Super Cohen

Cohen Bramlee is just eight years old, but has already more than earned the nickname of “Super Cohen.”  

In his short life, Cohen has endured countless medical tests and procedures, spent hundreds of nights in the hospital, and received a bone marrow transplant. He’s been flown to the hospital on emergency flights, received countless MRIs, and relies on intravenous nutrition. Through it all, he’s shown incredible bravery, patience, and endurance.

It’s no wonder that the name “Super Cohen” stuck; it’s obvious that Cohen is a hero. However, no superhero should ever have to fight alone, and that’s where Hoxworth Blood Center comes in.  

black and white photo of young Cohen standing in front of an IV pole with bags of nutrition and medicine

Cohen has spent most of his life in “a diagnostic odyssey,” according to his mother Carrie. “Cohen was born on September 14th, 2012 and is the youngest of five,” she says. “He’s been battling many issues since he was born. Cohen is the first-ever discovered with his still-unnamed disease, which affects his immune and gastrointestinal system. Cohen has intestinal failure, which causes him to be unable to eat food and requires intravenous nutrition, called TPN (total parenteral nutrition.) He also has a genetic bleeding disorder which makes it difficult for his blood to clot.”
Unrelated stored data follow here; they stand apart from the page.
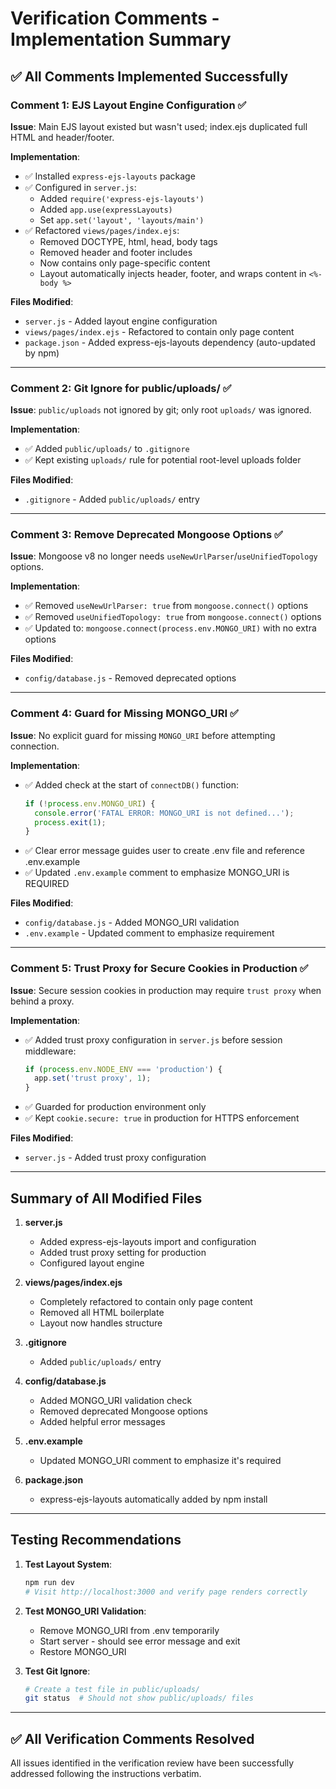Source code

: # Verification Comments - Implementation Summary

## ✅ All Comments Implemented Successfully

### Comment 1: EJS Layout Engine Configuration ✅
**Issue**: Main EJS layout existed but wasn't used; index.ejs duplicated full HTML and header/footer.

**Implementation**:
- ✅ Installed `express-ejs-layouts` package
- ✅ Configured in `server.js`:
  - Added `require('express-ejs-layouts')`
  - Added `app.use(expressLayouts)`
  - Set `app.set('layout', 'layouts/main')`
- ✅ Refactored `views/pages/index.ejs`:
  - Removed DOCTYPE, html, head, body tags
  - Removed header and footer includes
  - Now contains only page-specific content
  - Layout automatically injects header, footer, and wraps content in `<%- body %>`

**Files Modified**:
- `server.js` - Added layout engine configuration
- `views/pages/index.ejs` - Refactored to contain only page content
- `package.json` - Added express-ejs-layouts dependency (auto-updated by npm)

---

### Comment 2: Git Ignore for public/uploads/ ✅
**Issue**: `public/uploads` not ignored by git; only root `uploads/` was ignored.

**Implementation**:
- ✅ Added `public/uploads/` to `.gitignore`
- ✅ Kept existing `uploads/` rule for potential root-level uploads folder

**Files Modified**:
- `.gitignore` - Added `public/uploads/` entry

---

### Comment 3: Remove Deprecated Mongoose Options ✅
**Issue**: Mongoose v8 no longer needs `useNewUrlParser`/`useUnifiedTopology` options.

**Implementation**:
- ✅ Removed `useNewUrlParser: true` from `mongoose.connect()` options
- ✅ Removed `useUnifiedTopology: true` from `mongoose.connect()` options
- ✅ Updated to: `mongoose.connect(process.env.MONGO_URI)` with no extra options

**Files Modified**:
- `config/database.js` - Removed deprecated options

---

### Comment 4: Guard for Missing MONGO_URI ✅
**Issue**: No explicit guard for missing `MONGO_URI` before attempting connection.

**Implementation**:
- ✅ Added check at the start of `connectDB()` function:
  ```javascript
  if (!process.env.MONGO_URI) {
    console.error('FATAL ERROR: MONGO_URI is not defined...');
    process.exit(1);
  }
  ```
- ✅ Clear error message guides user to create .env file and reference .env.example
- ✅ Updated `.env.example` comment to emphasize MONGO_URI is REQUIRED

**Files Modified**:
- `config/database.js` - Added MONGO_URI validation
- `.env.example` - Updated comment to emphasize requirement

---

### Comment 5: Trust Proxy for Secure Cookies in Production ✅
**Issue**: Secure session cookies in production may require `trust proxy` when behind a proxy.

**Implementation**:
- ✅ Added trust proxy configuration in `server.js` before session middleware:
  ```javascript
  if (process.env.NODE_ENV === 'production') {
    app.set('trust proxy', 1);
  }
  ```
- ✅ Guarded for production environment only
- ✅ Kept `cookie.secure: true` in production for HTTPS enforcement

**Files Modified**:
- `server.js` - Added trust proxy configuration

---

## Summary of All Modified Files

1. **server.js**
   - Added express-ejs-layouts import and configuration
   - Added trust proxy setting for production
   - Configured layout engine

2. **views/pages/index.ejs**
   - Completely refactored to contain only page content
   - Removed all HTML boilerplate
   - Layout now handles structure

3. **.gitignore**
   - Added `public/uploads/` entry

4. **config/database.js**
   - Added MONGO_URI validation check
   - Removed deprecated Mongoose options
   - Added helpful error messages

5. **.env.example**
   - Updated MONGO_URI comment to emphasize it's required

6. **package.json**
   - express-ejs-layouts automatically added by npm install

---

## Testing Recommendations

1. **Test Layout System**:
   ```bash
   npm run dev
   # Visit http://localhost:3000 and verify page renders correctly
   ```

2. **Test MONGO_URI Validation**:
   - Remove MONGO_URI from .env temporarily
   - Start server - should see error message and exit
   - Restore MONGO_URI

3. **Test Git Ignore**:
   ```bash
   # Create a test file in public/uploads/
   git status  # Should not show public/uploads/ files
   ```

---

## ✅ All Verification Comments Resolved

All issues identified in the verification review have been successfully addressed following the instructions verbatim.
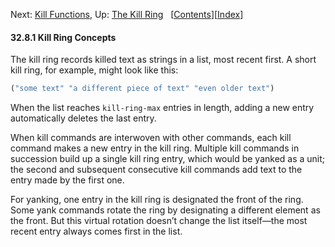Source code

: 

Next: [Kill Functions](Kill-Functions.html), Up: [The Kill Ring](The-Kill-Ring.html)   \[[Contents](index.html#SEC_Contents "Table of contents")]\[[Index](Index.html "Index")]

#### 32.8.1 Kill Ring Concepts

The kill ring records killed text as strings in a list, most recent first. A short kill ring, for example, might look like this:

```lisp
("some text" "a different piece of text" "even older text")
```

When the list reaches `kill-ring-max` entries in length, adding a new entry automatically deletes the last entry.

When kill commands are interwoven with other commands, each kill command makes a new entry in the kill ring. Multiple kill commands in succession build up a single kill ring entry, which would be yanked as a unit; the second and subsequent consecutive kill commands add text to the entry made by the first one.

For yanking, one entry in the kill ring is designated the front of the ring. Some yank commands rotate the ring by designating a different element as the front. But this virtual rotation doesn’t change the list itself—the most recent entry always comes first in the list.

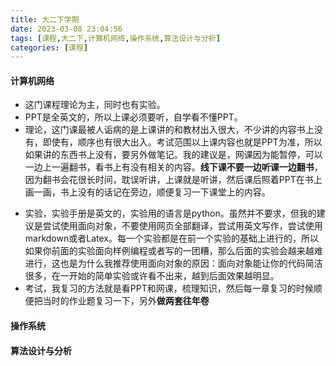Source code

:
 ```yaml
---
title: 大二下学期
date: 2023-03-08 23:04:56
tags: [课程,大二下,计算机网络,操作系统,算法设计与分析]
categories: [课程]
---
```

#### **计算机网络**

- 这门课程理论为主，同时也有实验。
- PPT是全英文的，所以上课必须要听，自学看不懂PPT。
- 理论，这门课最被人诟病的是上课讲的和教材出入很大，不少讲的内容书上没有，即使有，顺序也有很大出入。考试范围以上课内容也就是PPT为准，所以如果讲的东西书上没有，要另外做笔记。我的建议是，网课因为能暂停，可以一边上一遍翻书，看书上有没有相关的内容。**线下课不要一边听课一边翻书**，因为翻书会花很长时间，耽误听讲，上课就是听讲，然后课后照着PPT在书上画一画，书上没有的话记在旁边，顺便复习一下课堂上的内容。
<!-- more -->
- 实验，实验手册是英文的，实验用的语言是python。虽然并不要求，但我的建议是尝试使用面向对象，不要使用网页全部翻译，尝试用英文写作，尝试使用markdown或者Latex。每一个实验都是在前一个实验的基础上进行的，所以如果你前面的实验面向样例编程或者写的一团糟，那么后面的实验会越来越难进行，这也是为什么我推荐使用面向对象的原因：面向对象能让你的代码简洁很多，在一开始的简单实验或许看不出来，越到后面效果越明显。
- 考试，我复习的方法就是看PPT和网课，梳理知识，然后每一章复习的时候顺便把当时的作业题复习一下，另外**做两套往年卷**

#### **操作系统**

#### **算法设计与分析**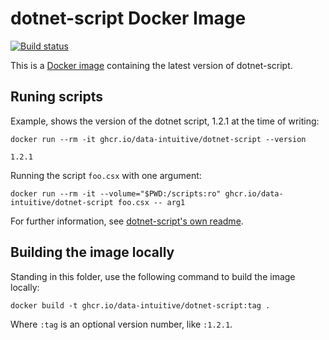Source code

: # dotnet-script Docker Image

[![Build status](https://github.com/data-intuitive/ghcr_dotnet-script/workflows/CI/badge.svg)](https://github.com/data-intuitive/ghcr_dotnet-script/actions)

This is a [Docker image](https://hub.docker.com/r/ghcr.io/data-intuitive/dotnet-script/) containing the latest version of dotnet-script.


## Runing scripts

Example, shows the version of the dotnet script, 1.2.1 at the time of writing:

```shell
docker run --rm -it ghcr.io/data-intuitive/dotnet-script --version

1.2.1
```

Running the script `foo.csx` with one argument:

```shell
docker run --rm -it --volume="$PWD:/scripts:ro" ghcr.io/data-intuitive/dotnet-script foo.csx -- arg1
```

For further information, see [dotnet-script's own readme](https://github.com/filipw/dotnet-script/blob/master/README.md).

## Building the image locally

Standing in this folder, use the following command to build the image locally:

```shell
docker build -t ghcr.io/data-intuitive/dotnet-script:tag .
```

Where `:tag` is an optional version number, like `:1.2.1`.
Cohen’s early days were spent visiting hospitals and consulting with doctors, as his family desperately tried to manage his illness and get a diagnosis. The Bramlee family lived in West Virginia when Cohen was born, but traveled to Cincinnati Children’s Hospital Medical Center frequently to meet with the renowned medical team there and receive treatment—which included frequent and plentiful blood transfusions to flood his body with healthy cells.

The process was stressful, Carrie admits, but she also adds that their family has remained strong.

“We have spent hundreds of days apart while Cohen was miles from home inpatient here in Cincinnati,” she says. “Our family has learned to cherish being together and enjoys any activity that allows us to do that often.”

Cohen and his four siblings at the beach

After years of traveling back and forth between West Virginia and Ohio, the Bramlees moved to the Cincinnati area in 2019 to be closer to Cincinnati Children’s Hospital Medical Center, after testing revealed the origin of Cohen’s disease.  

“It was 2018, when Cohen was six, that his genetic variant was finally discovered, indicating an immune system disease,” Carrie recalls. “In 2019, we met with Cohen's team and agreed to try a Bone Marrow Transplant in hopes of correcting his immune system. His oldest brother, T.C. (18 years old) actually had his bone marrow harvested through the apheresis process at Hoxworth!” 

Cohen in a hospital bed wit his older brother T.C. beside him

The bone marrow transplant did not result in the cure they hoped for—"Cohen continues to depend on a significant amount of medical support, spending well over 150 nights in the hospital this year,” according to Carrie—but there are still bright spots throughout this medical odyssey.

“Through social networking, we have been able to locate four other boys believed to share this same disease, and have helped get them to our primary doctor here at CCHMC to receive treatment,” Carrie says.  The family has also organized a blood drive event to recruit donors and collect lifesaving blood products in Cohen’s honor. 

“I would love to find out how many units of blood products he has received so that our drive can help replace every unit he has needed!” Carrie says. “It has been a significant amount, and Cohen said he would love to tell every person who has given him blood how much their gift means to him. We will never take that gift for granted.”

As Carrie and her family continue to recruit donors and encourage donations, Super Cohen himself has a few words of encouragement for those who haven’t yet rolled up a sleeve.

"It is perfectly okay to be afraid, but just think about all of the children and people's lives you are changing by donating a little bit of blood!” he says. “Lots of times I feel scared too, but I think about how many people care about me and that helps me feel brave. I know you can be brave too."

Image of Cohen in a purple shirt standing outside in backyard, flexing his muscles like a superhero

Superheroes can come in all shapes, sizes and ages—and Carrie hopes that blood donors recognize that though they might not wear capes, she and her family think of them as heroes.

“Every blood transfusion is a life-giving blessing that someone selflessly made to my child,” she finishes. “I don't think anyone will ever truly know what that means to our family. It is one of the most selfless acts of kindness anyone can give and it saves lives. Blood donors are real-life superheroes—just like Cohen!”